BIM im

Vermessungswesen

BIM im Vermessungs-wesen

BIM im Vermessungs-wesen

Der nachfolgende Beitrag behandelt die praktischen Erfahrungen bei der Anwendung der theoretischen Grundlagen des Building Information Modeling (BIM) im Vermessungswesen.
Auszüge aus Vorträgen an der ZT-Akademie von DI Gregor Schiller.

1. BIM-Grundlagen

  • BIM ist eine Planungsmethodik mit einer zentralen Informationsquelle (Single Source of Truth).
  • BIM ermöglicht die Zusammenarbeit aller Fachleute eines Bauprojekts auf Basis eines gemeinsamen Datensatzes.
  • BIM Planungsgrundlagen basieren (meist) auf intelligenten digitalen 3D-Modellen mit objektorientierter Geometrie, zusätzlichen Datenbank-Informationen (Objekteigenschaften, Materialien, Aufbau jenseits von Oberflächen, Lebensdauer, etc.) und teilweiser Standardisierung.

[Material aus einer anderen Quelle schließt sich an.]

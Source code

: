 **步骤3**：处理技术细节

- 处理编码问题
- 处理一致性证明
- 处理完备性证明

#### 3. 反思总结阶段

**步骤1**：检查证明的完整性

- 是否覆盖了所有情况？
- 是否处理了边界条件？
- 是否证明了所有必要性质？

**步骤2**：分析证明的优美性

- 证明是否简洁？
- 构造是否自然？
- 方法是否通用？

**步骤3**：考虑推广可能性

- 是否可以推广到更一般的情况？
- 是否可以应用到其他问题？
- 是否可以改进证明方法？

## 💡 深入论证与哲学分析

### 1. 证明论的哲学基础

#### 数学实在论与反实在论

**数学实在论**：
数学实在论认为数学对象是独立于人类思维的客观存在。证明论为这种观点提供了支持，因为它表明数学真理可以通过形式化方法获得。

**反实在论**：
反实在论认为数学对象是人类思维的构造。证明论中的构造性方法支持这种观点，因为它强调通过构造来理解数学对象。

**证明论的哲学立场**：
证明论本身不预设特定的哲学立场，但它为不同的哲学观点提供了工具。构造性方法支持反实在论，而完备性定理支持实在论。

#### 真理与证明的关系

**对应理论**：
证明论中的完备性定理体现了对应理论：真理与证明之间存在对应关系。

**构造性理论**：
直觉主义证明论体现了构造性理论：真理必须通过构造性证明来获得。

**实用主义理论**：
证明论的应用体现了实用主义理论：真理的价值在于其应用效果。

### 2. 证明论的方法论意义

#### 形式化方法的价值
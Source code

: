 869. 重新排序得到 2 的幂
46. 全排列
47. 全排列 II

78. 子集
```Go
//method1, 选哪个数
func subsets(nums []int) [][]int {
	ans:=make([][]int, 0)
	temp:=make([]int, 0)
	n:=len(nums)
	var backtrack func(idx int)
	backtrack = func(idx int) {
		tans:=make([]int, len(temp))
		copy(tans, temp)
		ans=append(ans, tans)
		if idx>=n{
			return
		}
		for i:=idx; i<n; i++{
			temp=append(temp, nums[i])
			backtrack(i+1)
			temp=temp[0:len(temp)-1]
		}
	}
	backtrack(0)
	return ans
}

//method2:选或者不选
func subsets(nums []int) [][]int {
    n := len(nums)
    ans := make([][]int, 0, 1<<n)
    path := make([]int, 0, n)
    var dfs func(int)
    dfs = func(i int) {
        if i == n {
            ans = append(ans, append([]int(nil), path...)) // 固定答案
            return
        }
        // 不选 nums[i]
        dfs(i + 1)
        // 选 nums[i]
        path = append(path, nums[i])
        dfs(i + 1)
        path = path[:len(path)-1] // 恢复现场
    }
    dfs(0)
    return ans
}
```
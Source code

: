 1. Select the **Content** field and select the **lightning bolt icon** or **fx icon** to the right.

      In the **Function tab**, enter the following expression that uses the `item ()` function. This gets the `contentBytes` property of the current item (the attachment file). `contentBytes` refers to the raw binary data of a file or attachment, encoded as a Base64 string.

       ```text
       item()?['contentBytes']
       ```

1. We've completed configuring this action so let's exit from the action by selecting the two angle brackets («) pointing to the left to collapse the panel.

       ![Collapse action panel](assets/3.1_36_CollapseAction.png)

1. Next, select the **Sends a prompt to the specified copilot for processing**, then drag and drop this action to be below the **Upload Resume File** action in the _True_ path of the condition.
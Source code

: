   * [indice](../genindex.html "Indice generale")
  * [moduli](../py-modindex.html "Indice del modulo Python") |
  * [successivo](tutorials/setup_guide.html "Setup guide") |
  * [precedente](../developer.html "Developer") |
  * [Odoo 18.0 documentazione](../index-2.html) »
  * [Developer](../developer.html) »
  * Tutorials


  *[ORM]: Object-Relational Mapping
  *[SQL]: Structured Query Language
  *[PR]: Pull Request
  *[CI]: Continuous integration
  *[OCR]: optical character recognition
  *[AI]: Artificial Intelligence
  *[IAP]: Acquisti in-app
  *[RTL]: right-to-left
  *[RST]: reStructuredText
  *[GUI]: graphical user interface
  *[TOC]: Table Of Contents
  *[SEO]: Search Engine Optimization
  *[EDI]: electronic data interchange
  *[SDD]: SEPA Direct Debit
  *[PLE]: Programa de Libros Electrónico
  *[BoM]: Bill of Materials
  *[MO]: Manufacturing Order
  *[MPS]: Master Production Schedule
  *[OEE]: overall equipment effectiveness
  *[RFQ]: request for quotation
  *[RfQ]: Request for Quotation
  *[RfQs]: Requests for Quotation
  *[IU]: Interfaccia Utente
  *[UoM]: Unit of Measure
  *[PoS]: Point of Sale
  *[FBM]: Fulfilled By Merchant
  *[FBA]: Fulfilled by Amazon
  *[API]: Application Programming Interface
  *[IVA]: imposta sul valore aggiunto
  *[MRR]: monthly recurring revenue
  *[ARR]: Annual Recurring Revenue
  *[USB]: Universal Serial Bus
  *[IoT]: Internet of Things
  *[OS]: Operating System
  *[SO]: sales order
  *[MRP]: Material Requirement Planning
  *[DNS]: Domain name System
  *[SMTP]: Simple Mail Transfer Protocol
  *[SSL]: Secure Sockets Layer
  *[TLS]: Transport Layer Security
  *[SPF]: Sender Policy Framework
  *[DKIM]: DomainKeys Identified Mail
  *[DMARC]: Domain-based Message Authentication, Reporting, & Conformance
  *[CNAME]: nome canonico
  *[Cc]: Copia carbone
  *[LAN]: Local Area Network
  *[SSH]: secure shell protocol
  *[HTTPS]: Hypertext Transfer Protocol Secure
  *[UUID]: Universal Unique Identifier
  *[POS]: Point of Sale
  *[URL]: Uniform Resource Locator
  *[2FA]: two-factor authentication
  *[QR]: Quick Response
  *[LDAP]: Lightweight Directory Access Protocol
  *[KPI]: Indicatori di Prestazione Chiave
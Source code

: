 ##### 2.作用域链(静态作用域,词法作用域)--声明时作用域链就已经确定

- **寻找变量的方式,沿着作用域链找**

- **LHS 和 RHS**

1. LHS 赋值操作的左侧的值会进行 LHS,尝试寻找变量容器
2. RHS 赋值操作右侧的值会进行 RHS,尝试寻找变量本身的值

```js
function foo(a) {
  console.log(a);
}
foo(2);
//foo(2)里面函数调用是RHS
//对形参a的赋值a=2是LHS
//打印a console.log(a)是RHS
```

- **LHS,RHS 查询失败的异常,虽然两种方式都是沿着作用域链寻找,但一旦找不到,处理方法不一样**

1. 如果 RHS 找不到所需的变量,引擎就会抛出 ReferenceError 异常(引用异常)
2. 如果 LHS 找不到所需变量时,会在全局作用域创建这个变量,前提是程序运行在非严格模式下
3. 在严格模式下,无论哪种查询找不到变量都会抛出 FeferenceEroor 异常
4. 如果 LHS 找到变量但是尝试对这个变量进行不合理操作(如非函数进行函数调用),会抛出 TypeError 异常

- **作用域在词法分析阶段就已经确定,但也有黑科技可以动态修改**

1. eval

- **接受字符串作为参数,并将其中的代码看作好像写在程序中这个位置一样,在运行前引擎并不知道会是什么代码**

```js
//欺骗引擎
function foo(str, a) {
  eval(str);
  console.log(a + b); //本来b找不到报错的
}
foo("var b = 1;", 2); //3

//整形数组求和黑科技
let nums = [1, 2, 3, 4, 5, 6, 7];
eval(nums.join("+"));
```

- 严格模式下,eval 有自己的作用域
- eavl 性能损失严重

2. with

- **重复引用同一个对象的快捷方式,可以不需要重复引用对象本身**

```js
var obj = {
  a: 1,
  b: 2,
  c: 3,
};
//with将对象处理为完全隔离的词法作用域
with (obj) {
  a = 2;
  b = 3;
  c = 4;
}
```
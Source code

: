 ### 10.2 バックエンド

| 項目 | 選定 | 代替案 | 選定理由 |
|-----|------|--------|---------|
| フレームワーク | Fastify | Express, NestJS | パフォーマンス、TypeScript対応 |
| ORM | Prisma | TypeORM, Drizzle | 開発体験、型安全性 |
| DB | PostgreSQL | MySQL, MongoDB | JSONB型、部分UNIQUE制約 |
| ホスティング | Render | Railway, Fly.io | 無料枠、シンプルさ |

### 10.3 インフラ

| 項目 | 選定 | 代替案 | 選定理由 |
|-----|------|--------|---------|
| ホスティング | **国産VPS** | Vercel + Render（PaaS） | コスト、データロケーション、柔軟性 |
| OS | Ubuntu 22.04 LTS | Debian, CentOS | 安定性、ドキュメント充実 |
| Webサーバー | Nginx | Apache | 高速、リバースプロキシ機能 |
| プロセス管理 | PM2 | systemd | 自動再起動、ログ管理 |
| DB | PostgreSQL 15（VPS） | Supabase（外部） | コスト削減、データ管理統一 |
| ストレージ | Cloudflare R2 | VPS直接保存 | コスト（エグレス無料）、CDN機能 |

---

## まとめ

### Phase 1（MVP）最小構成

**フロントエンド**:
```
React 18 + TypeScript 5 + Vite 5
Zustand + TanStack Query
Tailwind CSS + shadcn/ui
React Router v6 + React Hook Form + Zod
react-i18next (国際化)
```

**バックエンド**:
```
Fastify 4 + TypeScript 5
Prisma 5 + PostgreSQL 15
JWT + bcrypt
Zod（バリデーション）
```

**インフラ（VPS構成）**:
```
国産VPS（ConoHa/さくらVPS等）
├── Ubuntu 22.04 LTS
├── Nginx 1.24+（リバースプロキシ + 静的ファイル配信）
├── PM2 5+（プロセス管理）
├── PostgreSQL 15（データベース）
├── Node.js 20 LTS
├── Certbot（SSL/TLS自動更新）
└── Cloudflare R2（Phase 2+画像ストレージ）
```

2. Kommunikation als essenzielle Grundlage

  • In der Theorie erfolgt diese über das zentrale BIM Management via BCF.
  • Die Basis bildet dabei ein digitales Modell mit definierten Standards (Planung, Neubau) in einem lokalen, projektbezogenen Koordinatensystem.
  • In der Praxis ergeben sich für den Vermesser Fragestellungen, weil die Theorie keine passenden Definitionen bietet.
    • Standards sind oft nur teilweise erfüllbar, weil nur die sichtbare Information im Bestand zur Verfügung steht (zerstörungsfreie Erfassung).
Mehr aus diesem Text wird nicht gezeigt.